━━━━━ Given data
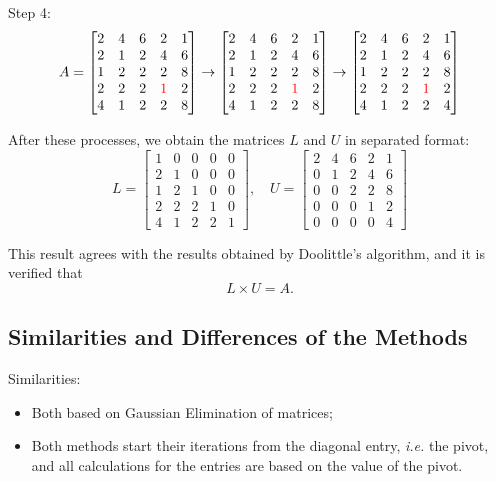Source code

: \documentclass[a4paper,titlepage]{article}
\begin{document}
			Step 4:
			$$
				A = \begin{bmatrix}				
					2 & 4 & 6 & 2 & 1\\
					2 & 1 & 2 & 4 & 6\\
					1 & 2 & 2 & 2 & 8\\
					2 & 2 & 2 & \textcolor{red}{1} & 2\\
					4 & 1 & 2 & 2 & 8
				\end{bmatrix} \rightarrow \begin{bmatrix}				
					2 & 4 & 6 & 2 & 1\\
					2 & 1 & 2 & 4 & 6\\
					1 & 2 & 2 & 2 & 8\\
					2 & 2 & 2 & \textcolor{red}{1} & 2\\
					4 & 1 & 2 & 2 & 8
				\end{bmatrix} \rightarrow \begin{bmatrix}				
					2 & 4 & 6 & 2 & 1\\
					2 & 1 & 2 & 4 & 6\\
					1 & 2 & 2 & 2 & 8\\
					2 & 2 & 2 & \textcolor{red}{1} & 2\\
					4 & 1 & 2 & 2 & 4
				\end{bmatrix}
			$$
			
			After these processes, we obtain the matrices $L$ and $U$ in separated format:
			$$
			L = \begin{bmatrix}
			1 & 0 & 0 & 0 & 0\\
			2 & 1 & 0 & 0 & 0\\
			1 & 2 & 1 & 0 & 0\\
			2 & 2 & 2 & 1 & 0\\
			4 & 1 & 2 & 2 & 1
			\end{bmatrix}, \quad		
			U = \begin{bmatrix}
			2 & 4 & 6 & 2 & 1\\
			0 & 1 & 2 & 4 & 6\\
			0 & 0 & 2 & 2 & 8\\
			0 & 0 & 0 & 1 & 2\\
			0 & 0 & 0 & 0 & 4
			\end{bmatrix}		
			$$
			
			This result agrees with the results obtained by Doolittle's algorithm, and it is verified that 
			$$
				L\times U = A.
			$$
		\subsection{Similarities and Differences of the Methods}
			Similarities:
			\begin{itemize}
				\item Both based on Gaussian Elimination of matrices; 
				\item Both methods start their iterations from the diagonal entry, \textit{i.e.} the pivot, and all calculations for the entries are based on the value of the pivot.
			\end{itemize}
		
\end{document}
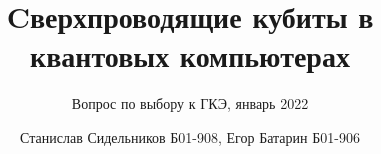 \documentclass{beamer}
\title{Cверхпроводящие кубиты в квантовых компьютерах}
\subtitle{Вопрос по выбору к ГКЭ, январь 2022}
\author{Станислав Сидельников Б01-908, Егор Батарин Б01-906}
\institute{Московский физико-технический институт}
\date{}
\begin{document}
	
	\begin{frame}
		\titlepage
	\end{frame}
	
\end{document}
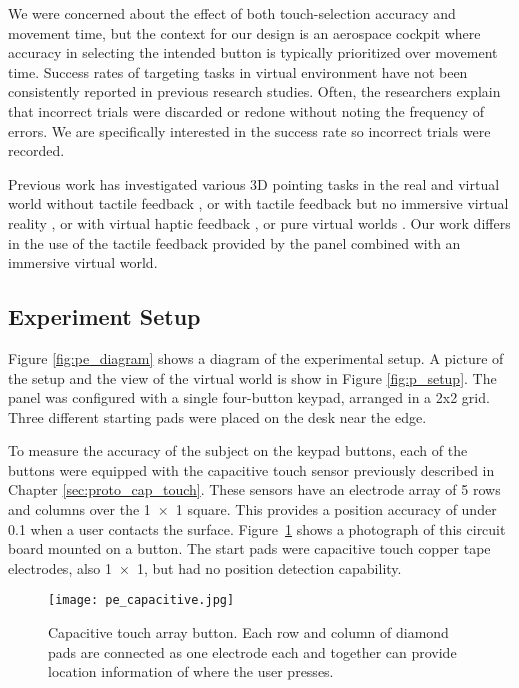 We were concerned about the effect of both touch-selection accuracy and movement time, but the context for our design is an aerospace cockpit where accuracy in selecting the intended button is typically prioritized over movement time.
Success rates of targeting tasks in virtual environment have not been consistently reported in previous research studies.
Often, the researchers explain that incorrect trials were discarded or redone without noting the frequency of errors.
We are specifically interested in the success rate so incorrect trials were recorded.

Previous work has investigated various 3D pointing tasks in the real and virtual world without tactile feedback \citep{liu_comparing_2009}, or with tactile feedback but no immersive virtual reality \citep{teather_evaluating_2010}, or with virtual haptic feedback \citep{chun_evaluating_2004}, or pure virtual worlds \citep{bruder_touch_2013,grossman_pointing_2004}.
Our work differs in the use of the tactile feedback provided by the panel combined with an immersive virtual world.

\subsection{Experiment Setup}

Figure \ref{fig:pe_diagram} shows a diagram of the experimental setup.
A picture of the setup and the view of the virtual world is show in Figure \ref{fig:p_setup}.
The panel was configured with a single four-button keypad, arranged in a 2x2 grid.
Three different starting pads were placed on the desk near the edge.

To measure the accuracy of the subject on the keypad buttons, each of the buttons were equipped with the capacitive touch sensor previously described in Chapter \ref{sec:proto_cap_touch}.
These sensors have an electrode array of 5 rows and columns over the \SI{1 x 1}{\inch} square.
This provides a position accuracy of under \SI{0.1}{\inch} when a user contacts the surface.
Figure~\ref{fig:pe_capacitive} shows a photograph of this circuit board mounted on a button.
The start pads were capacitive touch copper tape electrodes, also \SI{1 x 1}{\inch}, but had no position detection capability.

\begin{figure}
    \centering
    \texttt{[image: pe\_capacitive.jpg]}
    \caption{Capacitive touch array button. Each row and column of diamond pads are connected as one electrode each and together can provide location information of where the user presses.}
    \label{fig:pe_capacitive}
\end{figure}

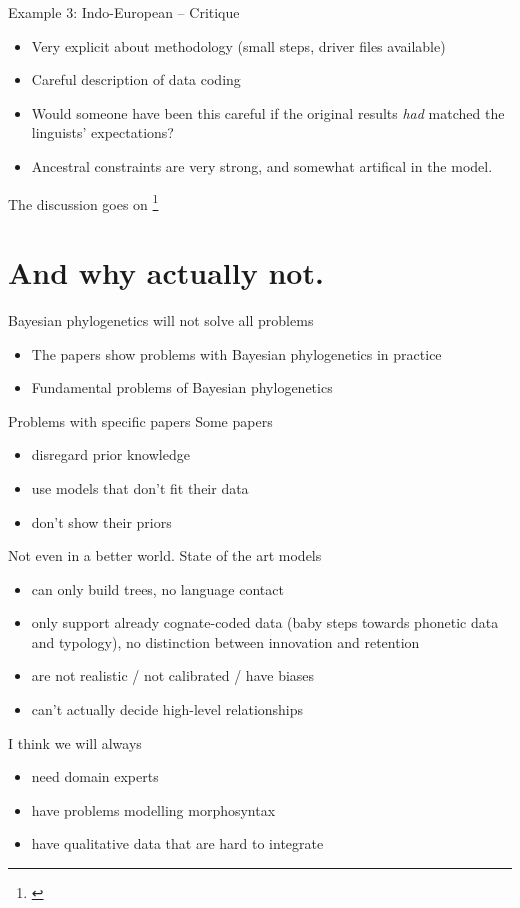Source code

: \documentclass[9pt]{beamer}
\begin{document}
\begin{frame}{Example 3: Indo-European – Critique}
  \begin{itemize}
  \item Very explicit about methodology (small steps, driver files available)
  \item Careful description of data coding
  \item Would someone have been this careful if the original results \emph{had}
    matched the linguists' expectations?
  \item Ancestral constraints are very strong, and somewhat artifical in the
    model.
  \end{itemize}
  The discussion goes on \footnote{\textcite{verkerk2017phylogenies}}
\end{frame}
\section{And why actually not.}
\begin{frame}{Bayesian phylogenetics will not solve all problems}
  \begin{itemize}
  \item The papers show problems with Bayesian phylogenetics in practice
    \pause
  \item Fundamental problems of Bayesian phylogenetics
  \end{itemize}
\end{frame}
\begin{frame}{Problems with specific papers}
  Some papers
  \begin{itemize}
  \item disregard prior knowledge
  \item use models that don't fit their data
  \item don't show their priors
  \end{itemize}
\end{frame}
\begin{frame}{Not even in a better world.}
  State of the art models
  \begin{itemize}
  \item can only build trees, no language contact
    \pause
  \item only support already cognate-coded data (baby steps towards phonetic data and typology),
    \pause no distinction between innovation and retention
    \pause
  \item are not realistic / not calibrated / have biases
    \pause
  \item can't actually decide high-level relationships
  \end{itemize}
  \pause
  I think we will always
  \begin{itemize}
  \item need domain experts
  \item have problems modelling morphosyntax
  \item have qualitative data that are hard to integrate
  \end{itemize}
\end{frame}
\end{document}
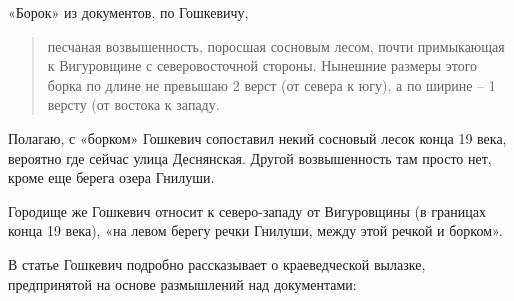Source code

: 
«Борок» из документов, по Гошкевичу, 

\begin{quotation}
песчаная возвышенность, поросшая сосновым лесом, почти примыкающая к Вигуровщине с северовосточной стороны. Нынешние размеры этого борка по длине не превышаю 2 верст (от севера к югу), а по ширине – 1 версту (от востока к западу.
\end{quotation}

Полагаю, с «борком» Гошкевич сопоставил некий сосновый лесок конца 19 века, вероятно где сейчас улица Деснянская. Другой возвышенность там просто нет, кроме еще берега озера Гнилуши.

Городище же Гошкевич относит к северо-западу от Вигуровщины (в границах конца 19 века), «на левом берегу речки Гнилуши, между этой речкой и борком».


В статье Гошкевич подробно рассказывает о краеведческой вылазке, предпринятой на основе размышлений над документами:

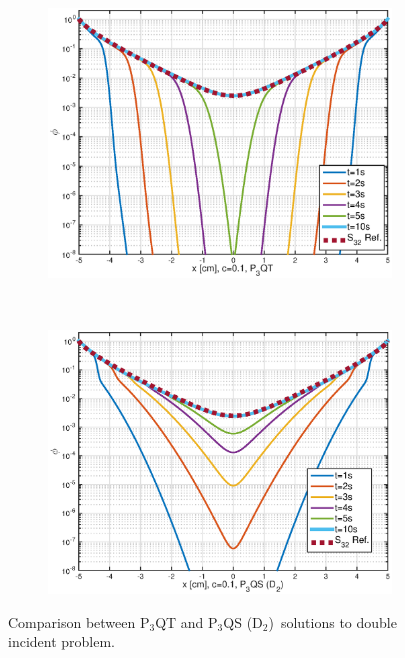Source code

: \documentclass[review]{elsarticle}
\begin{document}
\begin{figure}[ht!]
	\begin{subfigure}{.9\textwidth}
		\centering
		\includegraphics[width=1\linewidth]{brunner_p3qt.eps}
	\end{subfigure}
	~
	\begin{subfigure}{.9\textwidth}
		\centering
		\includegraphics[width=1\linewidth]{brunner_p3qs.eps}
	\end{subfigure}
	\caption{Comparison between P$_3$QT and P$_3$QS (D$_2$)~solutions to double incident problem.}
	\label{exp}
\end{figure}
\end{document}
━━━━━━━━━━
> What the exercise asks:
Only the lines between the one with "Elimination of matrices;" and the one with "We were concerned", those two included, get copied from the material above. Keep it exact and free of pictures.

> Solution below:
				\item Both based on Gaussian Elimination of matrices; 
				\item Both methods start their iterations from the diagonal entry, \textit{i.e.} the pivot, and all calculations for the entries are based on the value of the pivot.
			\end{itemize}
		
\end{document}
 \documentclass{beamer}
\title{Cверхпроводящие кубиты в квантовых компьютерах}
\subtitle{Вопрос по выбору к ГКЭ, январь 2022}
\author{Станислав Сидельников Б01-908, Егор Батарин Б01-906}
\institute{Московский физико-технический институт}
\date{}
\begin{document}
	
	\begin{frame}
		\titlepage
	\end{frame}
	
\end{document}
 We were concerned about the effect of both touch-selection accuracy and movement time, but the context for our design is an aerospace cockpit where accuracy in selecting the intended button is typically prioritized over movement time.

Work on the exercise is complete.